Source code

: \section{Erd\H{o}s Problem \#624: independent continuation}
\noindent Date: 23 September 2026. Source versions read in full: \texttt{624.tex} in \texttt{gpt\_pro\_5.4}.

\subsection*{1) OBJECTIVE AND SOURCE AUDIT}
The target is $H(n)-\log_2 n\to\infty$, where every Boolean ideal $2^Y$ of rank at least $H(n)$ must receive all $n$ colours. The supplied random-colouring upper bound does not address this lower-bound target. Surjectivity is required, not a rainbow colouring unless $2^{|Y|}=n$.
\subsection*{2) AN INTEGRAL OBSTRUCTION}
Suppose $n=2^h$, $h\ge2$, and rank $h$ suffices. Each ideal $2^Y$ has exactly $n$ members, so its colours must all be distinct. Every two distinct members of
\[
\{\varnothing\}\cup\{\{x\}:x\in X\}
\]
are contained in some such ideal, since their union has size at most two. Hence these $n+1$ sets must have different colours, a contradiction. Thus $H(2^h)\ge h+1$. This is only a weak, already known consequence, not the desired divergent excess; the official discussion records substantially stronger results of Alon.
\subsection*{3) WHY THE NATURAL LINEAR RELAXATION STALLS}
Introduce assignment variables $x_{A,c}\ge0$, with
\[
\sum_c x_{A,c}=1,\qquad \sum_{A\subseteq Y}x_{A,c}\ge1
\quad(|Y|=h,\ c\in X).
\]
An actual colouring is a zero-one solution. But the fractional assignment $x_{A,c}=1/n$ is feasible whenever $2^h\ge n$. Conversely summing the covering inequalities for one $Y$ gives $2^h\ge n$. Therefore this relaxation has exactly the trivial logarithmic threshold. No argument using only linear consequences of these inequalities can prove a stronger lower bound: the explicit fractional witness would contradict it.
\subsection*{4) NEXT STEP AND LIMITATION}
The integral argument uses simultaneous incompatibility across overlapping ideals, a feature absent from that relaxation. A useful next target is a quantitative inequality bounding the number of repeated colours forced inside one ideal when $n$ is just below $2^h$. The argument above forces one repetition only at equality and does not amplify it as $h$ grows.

════════════════════

Every line of the data should be output exactly as it was given.

Source code

: \section{Erd\H{o}s Problem \#624: independent continuation}
\noindent Date: 23 September 2026. Source versions read in full: \texttt{624.tex} in \texttt{gpt\_pro\_5.4}.

\subsection*{1) OBJECTIVE AND SOURCE AUDIT}
The target is $H(n)-\log_2 n\to\infty$, where every Boolean ideal $2^Y$ of rank at least $H(n)$ must receive all $n$ colours. The supplied random-colouring upper bound does not address this lower-bound target. Surjectivity is required, not a rainbow colouring unless $2^{|Y|}=n$.
\subsection*{2) AN INTEGRAL OBSTRUCTION}
Suppose $n=2^h$, $h\ge2$, and rank $h$ suffices. Each ideal $2^Y$ has exactly $n$ members, so its colours must all be distinct. Every two distinct members of
\[
\{\varnothing\}\cup\{\{x\}:x\in X\}
\]
are contained in some such ideal, since their union has size at most two. Hence these $n+1$ sets must have different colours, a contradiction. Thus $H(2^h)\ge h+1$. This is only a weak, already known consequence, not the desired divergent excess; the official discussion records substantially stronger results of Alon.
\subsection*{3) WHY THE NATURAL LINEAR RELAXATION STALLS}
Introduce assignment variables $x_{A,c}\ge0$, with
\[
\sum_c x_{A,c}=1,\qquad \sum_{A\subseteq Y}x_{A,c}\ge1
\quad(|Y|=h,\ c\in X).
\]
An actual colouring is a zero-one solution. But the fractional assignment $x_{A,c}=1/n$ is feasible whenever $2^h\ge n$. Conversely summing the covering inequalities for one $Y$ gives $2^h\ge n$. Therefore this relaxation has exactly the trivial logarithmic threshold. No argument using only linear consequences of these inequalities can prove a stronger lower bound: the explicit fractional witness would contradict it.
\subsection*{4) NEXT STEP AND LIMITATION}
The integral argument uses simultaneous incompatibility across overlapping ideals, a feature absent from that relaxation. A useful next target is a quantitative inequality bounding the number of repeated colours forced inside one ideal when $n$ is just below $2^h$. The argument above forces one repetition only at equality and does not amplify it as $h$ grows.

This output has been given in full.